_WHAT THE EXERCISE ASKS_
The data below is to be returned in full and exactly.

____ MATERIAL PROVIDED

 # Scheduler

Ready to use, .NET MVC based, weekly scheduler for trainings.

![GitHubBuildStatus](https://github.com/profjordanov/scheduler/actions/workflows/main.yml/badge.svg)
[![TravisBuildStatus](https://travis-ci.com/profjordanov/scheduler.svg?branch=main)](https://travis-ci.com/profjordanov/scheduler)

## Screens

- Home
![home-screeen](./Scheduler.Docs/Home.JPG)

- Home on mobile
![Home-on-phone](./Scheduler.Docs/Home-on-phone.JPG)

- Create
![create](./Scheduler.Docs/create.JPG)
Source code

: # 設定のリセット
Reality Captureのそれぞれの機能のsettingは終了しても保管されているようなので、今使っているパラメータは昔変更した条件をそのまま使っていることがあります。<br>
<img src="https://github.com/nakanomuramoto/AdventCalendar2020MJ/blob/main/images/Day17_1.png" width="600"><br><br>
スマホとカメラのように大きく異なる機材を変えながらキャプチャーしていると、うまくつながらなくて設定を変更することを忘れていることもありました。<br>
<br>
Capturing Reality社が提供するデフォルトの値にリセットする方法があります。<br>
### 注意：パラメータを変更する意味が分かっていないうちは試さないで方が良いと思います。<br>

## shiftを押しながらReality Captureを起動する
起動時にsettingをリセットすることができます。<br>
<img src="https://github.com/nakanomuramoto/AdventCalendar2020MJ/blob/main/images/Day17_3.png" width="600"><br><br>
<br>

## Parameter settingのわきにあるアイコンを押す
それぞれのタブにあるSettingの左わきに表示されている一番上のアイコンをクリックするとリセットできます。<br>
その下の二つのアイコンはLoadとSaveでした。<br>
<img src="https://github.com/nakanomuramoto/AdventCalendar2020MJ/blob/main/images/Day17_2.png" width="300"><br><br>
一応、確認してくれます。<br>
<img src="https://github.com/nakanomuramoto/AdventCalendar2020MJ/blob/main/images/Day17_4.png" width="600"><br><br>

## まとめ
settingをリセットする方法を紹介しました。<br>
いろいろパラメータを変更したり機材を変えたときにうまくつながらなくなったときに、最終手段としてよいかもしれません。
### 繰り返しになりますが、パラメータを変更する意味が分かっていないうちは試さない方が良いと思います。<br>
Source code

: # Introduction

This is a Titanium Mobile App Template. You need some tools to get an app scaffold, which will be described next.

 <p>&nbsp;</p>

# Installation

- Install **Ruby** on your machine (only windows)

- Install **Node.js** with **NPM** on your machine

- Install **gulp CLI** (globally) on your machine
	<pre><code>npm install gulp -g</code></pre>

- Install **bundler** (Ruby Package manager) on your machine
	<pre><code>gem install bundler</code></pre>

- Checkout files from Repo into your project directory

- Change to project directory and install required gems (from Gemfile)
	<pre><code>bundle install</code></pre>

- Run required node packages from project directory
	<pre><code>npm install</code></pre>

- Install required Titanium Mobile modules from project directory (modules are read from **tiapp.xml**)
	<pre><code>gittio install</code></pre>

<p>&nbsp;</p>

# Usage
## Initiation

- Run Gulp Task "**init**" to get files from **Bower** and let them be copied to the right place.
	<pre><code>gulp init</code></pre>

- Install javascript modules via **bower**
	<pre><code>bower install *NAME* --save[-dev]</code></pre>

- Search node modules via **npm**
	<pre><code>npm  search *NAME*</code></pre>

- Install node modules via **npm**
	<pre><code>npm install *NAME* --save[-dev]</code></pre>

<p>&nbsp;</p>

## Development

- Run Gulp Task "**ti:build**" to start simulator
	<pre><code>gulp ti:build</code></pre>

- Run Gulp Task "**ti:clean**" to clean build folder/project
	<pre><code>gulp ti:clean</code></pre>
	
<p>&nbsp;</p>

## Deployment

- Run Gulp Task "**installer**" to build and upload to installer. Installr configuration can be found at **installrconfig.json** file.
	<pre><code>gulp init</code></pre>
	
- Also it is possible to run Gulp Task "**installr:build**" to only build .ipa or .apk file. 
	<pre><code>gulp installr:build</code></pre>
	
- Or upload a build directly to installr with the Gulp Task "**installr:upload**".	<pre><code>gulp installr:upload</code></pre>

________

_EXERCISE RESULT_
 # Scheduler

Ready to use, .NET MVC based, weekly scheduler for trainings.

![GitHubBuildStatus](https://github.com/profjordanov/scheduler/actions/workflows/main.yml/badge.svg)
[![TravisBuildStatus](https://travis-ci.com/profjordanov/scheduler.svg?branch=main)](https://travis-ci.com/profjordanov/scheduler)

## Screens

- Home
![home-screeen](./Scheduler.Docs/Home.JPG)

- Home on mobile
![Home-on-phone](./Scheduler.Docs/Home-on-phone.JPG)

- Create
![create](./Scheduler.Docs/create.JPG)
Source code

: # 設定のリセット
Reality Captureのそれぞれの機能のsettingは終了しても保管されているようなので、今使っているパラメータは昔変更した条件をそのまま使っていることがあります。<br>
<img src="https://github.com/nakanomuramoto/AdventCalendar2020MJ/blob/main/images/Day17_1.png" width="600"><br><br>
スマホとカメラのように大きく異なる機材を変えながらキャプチャーしていると、うまくつながらなくて設定を変更することを忘れていることもありました。<br>
<br>
Capturing Reality社が提供するデフォルトの値にリセットする方法があります。<br>
### 注意：パラメータを変更する意味が分かっていないうちは試さないで方が良いと思います。<br>

## shiftを押しながらReality Captureを起動する
起動時にsettingをリセットすることができます。<br>
<img src="https://github.com/nakanomuramoto/AdventCalendar2020MJ/blob/main/images/Day17_3.png" width="600"><br><br>
<br>

## Parameter settingのわきにあるアイコンを押す
それぞれのタブにあるSettingの左わきに表示されている一番上のアイコンをクリックするとリセットできます。<br>
その下の二つのアイコンはLoadとSaveでした。<br>
<img src="https://github.com/nakanomuramoto/AdventCalendar2020MJ/blob/main/images/Day17_2.png" width="300"><br><br>
一応、確認してくれます。<br>
<img src="https://github.com/nakanomuramoto/AdventCalendar2020MJ/blob/main/images/Day17_4.png" width="600"><br><br>

## まとめ
settingをリセットする方法を紹介しました。<br>
いろいろパラメータを変更したり機材を変えたときにうまくつながらなくなったときに、最終手段としてよいかもしれません。
### 繰り返しになりますが、パラメータを変更する意味が分かっていないうちは試さない方が良いと思います。<br>
Source code

: # Introduction

This is a Titanium Mobile App Template. You need some tools to get an app scaffold, which will be described next.

 <p>&nbsp;</p>

# Installation

- Install **Ruby** on your machine (only windows)

- Install **Node.js** with **NPM** on your machine

- Install **gulp CLI** (globally) on your machine
	<pre><code>npm install gulp -g</code></pre>

- Install **bundler** (Ruby Package manager) on your machine
	<pre><code>gem install bundler</code></pre>

- Checkout files from Repo into your project directory

- Change to project directory and install required gems (from Gemfile)
	<pre><code>bundle install</code></pre>

- Run required node packages from project directory
	<pre><code>npm install</code></pre>

- Install required Titanium Mobile modules from project directory (modules are read from **tiapp.xml**)
	<pre><code>gittio install</code></pre>

<p>&nbsp;</p>

# Usage
## Initiation

- Run Gulp Task "**init**" to get files from **Bower** and let them be copied to the right place.
	<pre><code>gulp init</code></pre>

- Install javascript modules via **bower**
	<pre><code>bower install *NAME* --save[-dev]</code></pre>

- Search node modules via **npm**
	<pre><code>npm  search *NAME*</code></pre>

- Install node modules via **npm**
	<pre><code>npm install *NAME* --save[-dev]</code></pre>

<p>&nbsp;</p>

## Development

- Run Gulp Task "**ti:build**" to start simulator
	<pre><code>gulp ti:build</code></pre>

- Run Gulp Task "**ti:clean**" to clean build folder/project
	<pre><code>gulp ti:clean</code></pre>
	
<p>&nbsp;</p>

## Deployment

- Run Gulp Task "**installer**" to build and upload to installer. Installr configuration can be found at **installrconfig.json** file.
	<pre><code>gulp init</code></pre>
	
- Also it is possible to run Gulp Task "**installr:build**" to only build .ipa or .apk file. 
	<pre><code>gulp installr:build</code></pre>
	
- Or upload a build directly to installr with the Gulp Task "**installr:upload**".	<pre><code>gulp installr:upload</code></pre>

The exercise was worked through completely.